> [YOUR OBJECTIVE]: If a line contains "for Fibaro HC3", it is the last one to write out; begin with the first line of the records and copy each exactly.
START GIVEN RECORDS
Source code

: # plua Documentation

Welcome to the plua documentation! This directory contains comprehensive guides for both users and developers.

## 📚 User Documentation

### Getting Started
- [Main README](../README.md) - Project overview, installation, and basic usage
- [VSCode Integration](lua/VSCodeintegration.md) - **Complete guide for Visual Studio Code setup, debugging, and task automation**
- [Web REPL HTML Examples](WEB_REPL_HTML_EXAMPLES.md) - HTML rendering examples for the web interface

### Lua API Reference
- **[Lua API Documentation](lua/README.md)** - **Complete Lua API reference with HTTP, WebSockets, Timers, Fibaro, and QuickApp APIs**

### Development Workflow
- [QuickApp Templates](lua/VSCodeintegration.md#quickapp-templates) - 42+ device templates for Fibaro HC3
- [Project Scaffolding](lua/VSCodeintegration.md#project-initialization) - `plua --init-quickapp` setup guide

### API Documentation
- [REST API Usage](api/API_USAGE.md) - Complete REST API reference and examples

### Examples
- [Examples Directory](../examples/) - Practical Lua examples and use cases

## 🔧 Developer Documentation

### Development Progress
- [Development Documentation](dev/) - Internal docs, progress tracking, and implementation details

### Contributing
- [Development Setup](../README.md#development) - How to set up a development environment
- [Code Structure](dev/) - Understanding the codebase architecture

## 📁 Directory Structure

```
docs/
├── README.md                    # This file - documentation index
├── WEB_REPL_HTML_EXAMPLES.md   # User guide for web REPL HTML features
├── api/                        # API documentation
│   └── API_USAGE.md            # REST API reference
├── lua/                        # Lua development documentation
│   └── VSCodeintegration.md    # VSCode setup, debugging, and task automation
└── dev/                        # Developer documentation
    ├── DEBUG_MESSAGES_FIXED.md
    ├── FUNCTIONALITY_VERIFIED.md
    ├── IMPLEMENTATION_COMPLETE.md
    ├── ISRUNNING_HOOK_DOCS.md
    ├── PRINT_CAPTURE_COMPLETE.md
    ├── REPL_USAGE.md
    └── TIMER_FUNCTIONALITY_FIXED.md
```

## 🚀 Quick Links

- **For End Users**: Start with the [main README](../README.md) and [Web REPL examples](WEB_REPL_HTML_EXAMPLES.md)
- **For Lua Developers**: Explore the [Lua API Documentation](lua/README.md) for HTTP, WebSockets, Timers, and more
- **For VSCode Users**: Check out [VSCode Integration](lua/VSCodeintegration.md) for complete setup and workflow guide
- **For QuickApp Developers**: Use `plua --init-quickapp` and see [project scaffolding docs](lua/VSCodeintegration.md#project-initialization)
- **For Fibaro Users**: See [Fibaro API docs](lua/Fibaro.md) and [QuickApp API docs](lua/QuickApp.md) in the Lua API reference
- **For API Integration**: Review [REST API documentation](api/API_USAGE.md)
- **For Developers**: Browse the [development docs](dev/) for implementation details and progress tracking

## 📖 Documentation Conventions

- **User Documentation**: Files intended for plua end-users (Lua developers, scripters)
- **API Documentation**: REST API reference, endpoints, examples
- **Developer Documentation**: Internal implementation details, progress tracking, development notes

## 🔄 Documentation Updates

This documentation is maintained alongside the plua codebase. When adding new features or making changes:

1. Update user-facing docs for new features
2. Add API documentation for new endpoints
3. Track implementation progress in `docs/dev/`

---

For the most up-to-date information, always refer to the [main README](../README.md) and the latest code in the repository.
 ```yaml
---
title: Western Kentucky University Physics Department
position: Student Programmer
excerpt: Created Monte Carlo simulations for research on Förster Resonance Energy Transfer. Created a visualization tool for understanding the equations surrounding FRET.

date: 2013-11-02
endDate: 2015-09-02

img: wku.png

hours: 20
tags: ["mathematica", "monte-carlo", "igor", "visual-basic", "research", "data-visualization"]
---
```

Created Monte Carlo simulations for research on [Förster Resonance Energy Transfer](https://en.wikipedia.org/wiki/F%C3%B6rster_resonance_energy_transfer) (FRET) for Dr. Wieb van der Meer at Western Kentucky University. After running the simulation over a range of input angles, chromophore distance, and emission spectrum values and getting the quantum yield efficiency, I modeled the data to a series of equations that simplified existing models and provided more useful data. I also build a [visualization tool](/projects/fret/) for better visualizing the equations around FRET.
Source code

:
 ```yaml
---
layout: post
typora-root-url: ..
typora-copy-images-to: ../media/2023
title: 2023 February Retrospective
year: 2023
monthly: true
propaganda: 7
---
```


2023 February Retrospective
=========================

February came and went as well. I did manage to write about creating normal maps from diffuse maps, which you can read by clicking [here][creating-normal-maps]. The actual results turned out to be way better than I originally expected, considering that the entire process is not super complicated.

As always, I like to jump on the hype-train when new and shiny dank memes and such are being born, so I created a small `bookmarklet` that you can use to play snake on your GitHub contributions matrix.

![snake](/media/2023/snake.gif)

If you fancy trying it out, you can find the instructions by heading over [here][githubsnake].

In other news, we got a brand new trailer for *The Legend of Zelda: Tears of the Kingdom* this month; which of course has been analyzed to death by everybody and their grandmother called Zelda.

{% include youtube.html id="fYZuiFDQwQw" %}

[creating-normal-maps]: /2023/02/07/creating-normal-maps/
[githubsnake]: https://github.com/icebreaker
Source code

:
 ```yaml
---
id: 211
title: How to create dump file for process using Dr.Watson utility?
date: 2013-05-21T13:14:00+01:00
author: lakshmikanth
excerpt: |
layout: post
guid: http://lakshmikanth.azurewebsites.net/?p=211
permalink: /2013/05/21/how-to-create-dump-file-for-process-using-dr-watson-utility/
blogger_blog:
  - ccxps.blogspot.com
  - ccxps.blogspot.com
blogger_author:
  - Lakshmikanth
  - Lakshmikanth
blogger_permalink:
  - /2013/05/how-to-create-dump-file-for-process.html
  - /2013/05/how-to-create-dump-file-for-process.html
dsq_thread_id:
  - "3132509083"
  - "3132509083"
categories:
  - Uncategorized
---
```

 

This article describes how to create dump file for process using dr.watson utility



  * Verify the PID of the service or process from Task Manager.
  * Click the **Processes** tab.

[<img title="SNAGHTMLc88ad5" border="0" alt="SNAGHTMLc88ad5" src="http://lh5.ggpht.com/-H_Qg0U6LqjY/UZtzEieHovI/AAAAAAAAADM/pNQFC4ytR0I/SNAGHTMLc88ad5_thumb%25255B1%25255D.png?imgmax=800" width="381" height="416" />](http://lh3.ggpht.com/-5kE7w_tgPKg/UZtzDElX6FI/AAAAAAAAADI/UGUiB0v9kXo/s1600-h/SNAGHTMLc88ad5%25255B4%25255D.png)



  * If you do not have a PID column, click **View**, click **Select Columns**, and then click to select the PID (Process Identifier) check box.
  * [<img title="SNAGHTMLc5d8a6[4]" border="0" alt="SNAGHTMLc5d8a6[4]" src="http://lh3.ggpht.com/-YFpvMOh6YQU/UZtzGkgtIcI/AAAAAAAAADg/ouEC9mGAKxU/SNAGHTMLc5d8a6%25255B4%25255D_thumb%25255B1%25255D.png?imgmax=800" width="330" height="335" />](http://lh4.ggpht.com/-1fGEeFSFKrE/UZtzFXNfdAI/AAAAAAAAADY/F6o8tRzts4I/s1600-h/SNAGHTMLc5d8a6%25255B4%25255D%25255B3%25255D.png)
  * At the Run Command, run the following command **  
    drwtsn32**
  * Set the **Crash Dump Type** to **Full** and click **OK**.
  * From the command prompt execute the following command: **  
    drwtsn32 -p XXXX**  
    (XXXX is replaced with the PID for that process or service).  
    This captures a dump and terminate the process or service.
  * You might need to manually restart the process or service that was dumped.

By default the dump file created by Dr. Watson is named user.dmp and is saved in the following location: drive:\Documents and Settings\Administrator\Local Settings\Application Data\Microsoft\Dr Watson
END GIVEN RECORDS
> [WRITTEN ANSWER]:
Source code

: # plua Documentation

Welcome to the plua documentation! This directory contains comprehensive guides for both users and developers.

## 📚 User Documentation

### Getting Started
- [Main README](../README.md) - Project overview, installation, and basic usage
- [VSCode Integration](lua/VSCodeintegration.md) - **Complete guide for Visual Studio Code setup, debugging, and task automation**
- [Web REPL HTML Examples](WEB_REPL_HTML_EXAMPLES.md) - HTML rendering examples for the web interface

### Lua API Reference
- **[Lua API Documentation](lua/README.md)** - **Complete Lua API reference with HTTP, WebSockets, Timers, Fibaro, and QuickApp APIs**

### Development Workflow
- [QuickApp Templates](lua/VSCodeintegration.md#quickapp-templates) - 42+ device templates for Fibaro HC3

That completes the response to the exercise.